I should say that I was against Nader in 2000, 2004, and I am, again, not supporting his run for the presidency this time around.

But that does not mean that I do not think he has anything to contribute to the national discourse. His words on corporate governance and corporate involvement in our politics, especially, should be heeded.

A friend recently gave me a Nader campaign DVD that contained his 2004 Election Eve speech at his Cooper Union Rally in New York City and about a five-minute excerpt of his Wall Street speech. I am sharing those snippets because of the seismic events going on in our financial markets.

On corporate power and their involvement in politics. . .

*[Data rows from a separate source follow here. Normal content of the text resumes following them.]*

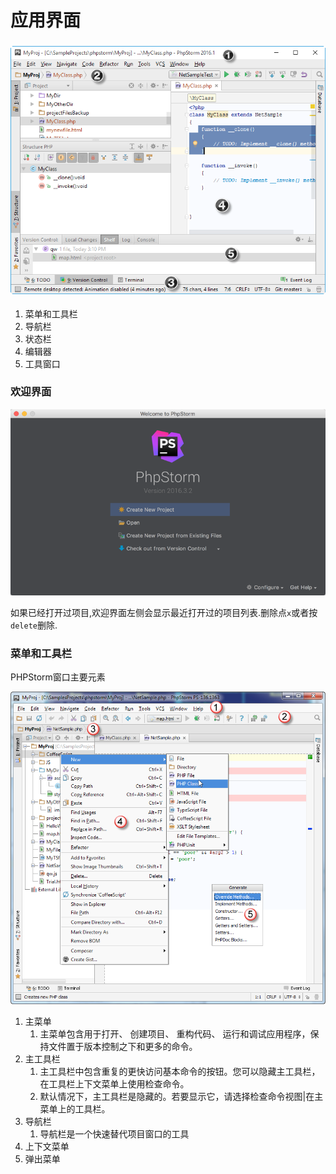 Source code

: # 应用界面

### ![](/assets/yyjm_1.png)

1. 菜单和工具栏
2. 导航栏
3. 状态栏
4. 编辑器
5. 工具窗口

### 欢迎界面

![](/assets/qdrj_1.png)

如果已经打开过项目,欢迎界面左侧会显示最近打开过的项目列表.删除点`x`或者按`delete`删除.

### 菜单和工具栏

PHPStorm窗口主要元素

![](/assets/cdhgjl_1.png)

1. 主菜单
   1. 主菜单包含用于打开、 创建项目、 重构代码、 运行和调试应用程序，保持文件置于版本控制之下和更多的命令。
2. 主工具栏
   1. 主工具栏中包含重复的更快访问基本命令的按钮。您可以隐藏主工具栏，在工具栏上下文菜单上使用检查命令。
   2. 默认情况下，主工具栏是隐藏的。若要显示它，请选择检查命令视图\|在主菜单上的工具栏。
3. 导航栏
   1. 导航栏是一个快速替代项目窗口的工具
4. 上下文菜单
5. 弹出菜单




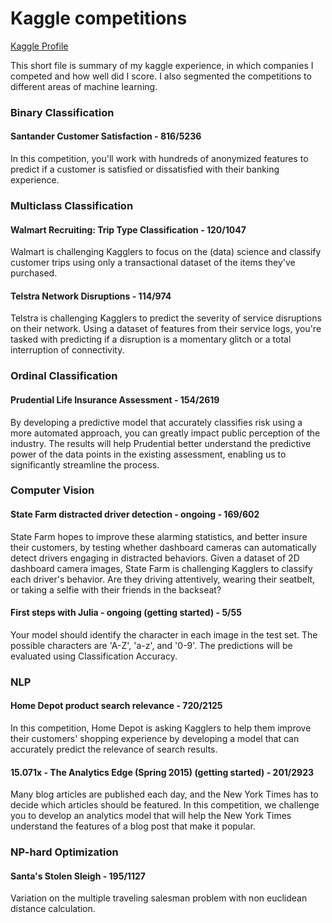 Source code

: # Kaggle competitions
[Kaggle Profile](https://www.kaggle.com/mrbeer "My homepage")

This short file is summary of my kaggle experience, in which companies I competed and how well did I score.
I also segmented the competitions to different areas of machine learning.

### Binary Classification
#### Santander Customer Satisfaction - 816/5236
In this competition, you'll work with hundreds of anonymized features to predict if a customer is satisfied or dissatisfied with their banking experience.

### Multiclass Classification
#### Walmart Recruiting: Trip Type Classification - 120/1047
Walmart is challenging Kagglers to focus on the (data) science and classify customer trips using only a transactional dataset of the items they've purchased.

#### Telstra Network Disruptions - 114/974
Telstra is challenging Kagglers to predict the severity of service disruptions on their network. Using a dataset of features from their service logs,
 you're tasked with predicting if a disruption is a momentary glitch or a total interruption of connectivity.

### Ordinal Classification
#### Prudential Life Insurance Assessment - 154/2619
By developing a predictive model that accurately classifies risk using a more automated approach, you can greatly impact public perception of the industry.
The results will help Prudential better understand the predictive power of the data points in the existing assessment, enabling us to significantly streamline the process.

### Computer Vision
#### State Farm distracted driver detection - ongoing - 169/602
State Farm hopes to improve these alarming statistics, and better insure their customers,
by testing whether dashboard cameras can automatically detect drivers engaging in distracted behaviors. Given a dataset of 2D dashboard camera images,
State Farm is challenging Kagglers to classify each driver's behavior. Are they driving attentively, wearing their seatbelt, or taking a selfie with their friends in the backseat?

#### First steps with Julia - ongoing (getting started) - 5/55
Your model should identify the character in each image in the test set. The possible characters are 'A-Z', 'a-z', and '0-9'.
The predictions will be evaluated using Classification Accuracy.

### NLP
#### Home Depot product search relevance - 720/2125
In this competition, Home Depot is asking Kagglers to help them improve their customers' shopping experience by developing a model that can accurately predict the relevance of search results.

#### 15.071x - The Analytics Edge (Spring 2015) (getting started) - 201/2923
Many blog articles are published each day, and the New York Times has to decide which articles should be featured. In this competition,
we challenge you to develop an analytics model that will help the New York Times understand the features of a blog post that make it popular.

### NP-hard Optimization
#### Santa's Stolen Sleigh - 195/1127
Variation on the multiple traveling salesman problem with non euclidean distance calculation.
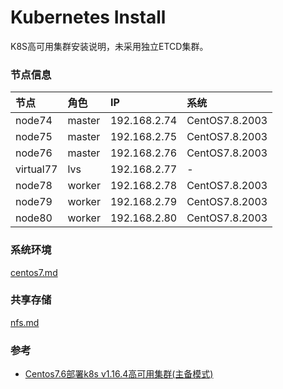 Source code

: # Kubernetes Install
K8S高可用集群安装说明，未采用独立ETCD集群。

### 节点信息
| 节点 | 角色 | IP | 系统 |
| :----- | :----- | :----- | :----- |
| node74 | master | 192.168.2.74 | CentOS7.8.2003 |
| node75 | master | 192.168.2.75 | CentOS7.8.2003 |
| node76 | master | 192.168.2.76 | CentOS7.8.2003 |
| virtual77 | lvs | 192.168.2.77 | - |
| node78 | worker | 192.168.2.78 | CentOS7.8.2003 |
| node79 | worker | 192.168.2.79 | CentOS7.8.2003 |
| node80 | worker | 192.168.2.80 | CentOS7.8.2003 |

### 系统环境
[centos7.md](./centos7.md)

### 共享存储
[nfs.md](./nfs.md)

### 参考
- [Centos7.6部署k8s v1.16.4高可用集群(主备模式)](https://www.kubernetes.org.cn/6632.html)
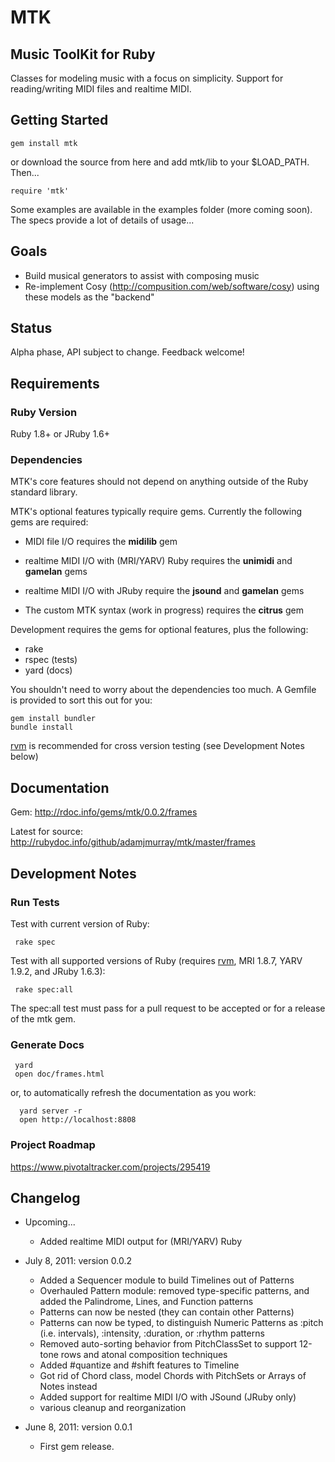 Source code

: MTK
===

Music ToolKit for Ruby
----------------------

Classes for modeling music with a focus on simplicity. Support for reading/writing MIDI files and realtime MIDI.



Getting Started
---------------

    gem install mtk

or download the source from here and add mtk/lib to your $LOAD_PATH. Then...

    require 'mtk'

Some examples are available in the examples folder (more coming soon).
The specs provide a lot of details of usage...



Goals
-----

* Build musical generators to assist with composing music
* Re-implement Cosy (http://compusition.com/web/software/cosy) using these models as the "backend"



Status
------

Alpha phase, API subject to change. Feedback welcome!



Requirements
------------

### Ruby Version

Ruby 1.8+ or JRuby 1.6+


### Dependencies

MTK's core features should not depend on anything outside of the Ruby standard library.


MTK's optional features typically require gems. Currently the following gems are required:

* MIDI file I/O requires the __midilib__ gem

* realtime MIDI I/O with (MRI/YARV) Ruby requires the __unimidi__ and __gamelan__ gems

* realtime MIDI I/O with JRuby require the __jsound__ and __gamelan__ gems

* The custom MTK syntax (work in progress) requires the __citrus__ gem


Development requires the gems for optional features, plus the following:

* rake
* rspec (tests)
* yard (docs)

You shouldn't need to worry about the dependencies too much. A Gemfile is provided to sort this out for you:

    gem install bundler
    bundle install

[rvm](https://rvm.beginrescueend.com/) is recommended for cross version testing (see Development Notes below)



Documentation
-------------

Gem: http://rdoc.info/gems/mtk/0.0.2/frames

Latest for source: http://rubydoc.info/github/adamjmurray/mtk/master/frames



Development Notes
-----------------

### Run Tests ###

Test with current version of Ruby:

     rake spec

Test with all supported versions of Ruby (requires [rvm](https://rvm.beginrescueend.com/), MRI 1.8.7, YARV 1.9.2, and JRuby 1.6.3):

     rake spec:all

The spec:all test must pass for a pull request to be accepted or for a release of the mtk gem.


### Generate Docs ###

     yard
     open doc/frames.html

or, to automatically refresh the documentation as you work:

      yard server -r
      open http://localhost:8808


### Project Roadmap ###

https://www.pivotaltracker.com/projects/295419



Changelog
---------

* Upcoming...
    - Added realtime MIDI output for (MRI/YARV) Ruby

* July 8, 2011: version 0.0.2
    - Added a Sequencer module to build Timelines out of Patterns
    - Overhauled Pattern module: removed type-specific patterns, and added the Palindrome, Lines, and Function patterns
    - Patterns can now be nested (they can contain other Patterns)
    - Patterns can now be typed, to distinguish Numeric Patterns as :pitch (i.e. intervals), :intensity, :duration, or :rhythm patterns
    - Removed auto-sorting behavior from PitchClassSet to support 12-tone rows and atonal composition techniques
    - Added #quantize and #shift features to Timeline
    - Got rid of Chord class, model Chords with PitchSets or Arrays of Notes instead
    - Added support for realtime MIDI I/O with JSound (JRuby only)
    - various cleanup and reorganization

* June 8, 2011: version 0.0.1
    - First gem release. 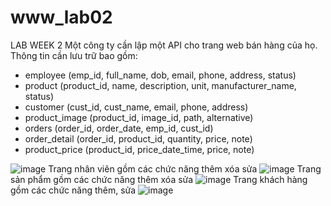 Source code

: # www_lab02
LAB WEEK 2
Một công ty cần lập một API cho trang web bán hàng của họ. Thông tin cần lưu trữ bao gồm:
- employee (emp_id, full_name, dob, email, phone, address, status)
- product (product_id, name, description, unit, manufacturer_name, status)
- customer (cust_id, cust_name, email, phone, address)
- product_image (product_id, image_id, path, alternative)
- orders (order_id, order_date, emp_id, cust_id)
- order_detail (order_id, product_id, quantity, price, note)
- product_price (product_id, price_date_time, price, note)
  
![image](https://github.com/NguyenQuocKhoi/www_lab02/assets/98084575/25103d2c-9955-4230-9432-7e7f7a68e5f0)
Trang nhân viên gồm các chức năng thêm xóa sửa 
![image](https://github.com/NguyenQuocKhoi/www_lab02/assets/98084575/04ce4e7d-51fe-4abe-a801-252168006d48)
Trang sản phẩm gồm các chức năng thêm xóa sửa 
![image](https://github.com/NguyenQuocKhoi/www_lab02/assets/98084575/e47af421-be51-4fa5-985e-76f7c52612d4)
Trang khách hàng gồm các chức năng thêm, sửa
![image](https://github.com/NguyenQuocKhoi/www_lab02/assets/98084575/659cfc58-c176-4bc0-9ce5-0cdea3822ac4)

For a society dedicated to equal justice under the law, you cannot have equal justice between human beings and corporations who can aggregate capital, technology, power, privileges and immunities unreachable by even the richest individual.

You’ll remember the famous BusinessWeek cover in September 2000 which declared “Too much corporate power?” and in seven pages of detail, the answer to the question “too much corporate power?” by BusinessWeek was yes, yes, yes. BusinessWeek declared “corporations should get out of politics.”

And, indeed, they should. They are not human beings. They do not vote. The do not have children. they are artificial entitites. They must be our servants, not our masters.

On the unbalanced distribution of wealth in corporate America . . .

There are large corporations in this country whose chief executives are making $7,000 an hour on the average while their workers are making $7 an hour in their company.

That means that in one day, that executive makes $56,000, more than that worker would make in three and quarter years of toil five days a week.

The system helps the top 10% and the top 5% and helps hysterically the top 1%, whose financial wealth is equivalent to the combined financial wealth of the bottom 95% of all Americans.

On tort reform . . .

Tort reform is another word that says that the powers of corporatism will move through legislatures to restrict the authority of people to sue corporations but not corporations to sue people.

This is another advance in the privileges and immunities of corporations, a relentless strategy year after year to immunize them from corporate accountability and responsibility, to allow them to privatize their profits while they socialize more and more of their risks on the back of the taxpayers.

On strategic corporate planning . . .

The collision between commercial value and civic value has been a longstanding struggle throughout the history of mankind. We should ask ourselves why is it that corporations spend so much time planning our future? It’s called strategic planning.

Corporations are planning and have been planning our political future, our job future, our economic future.

Isn’t it time for the people of this country to plan their own future in all these areas?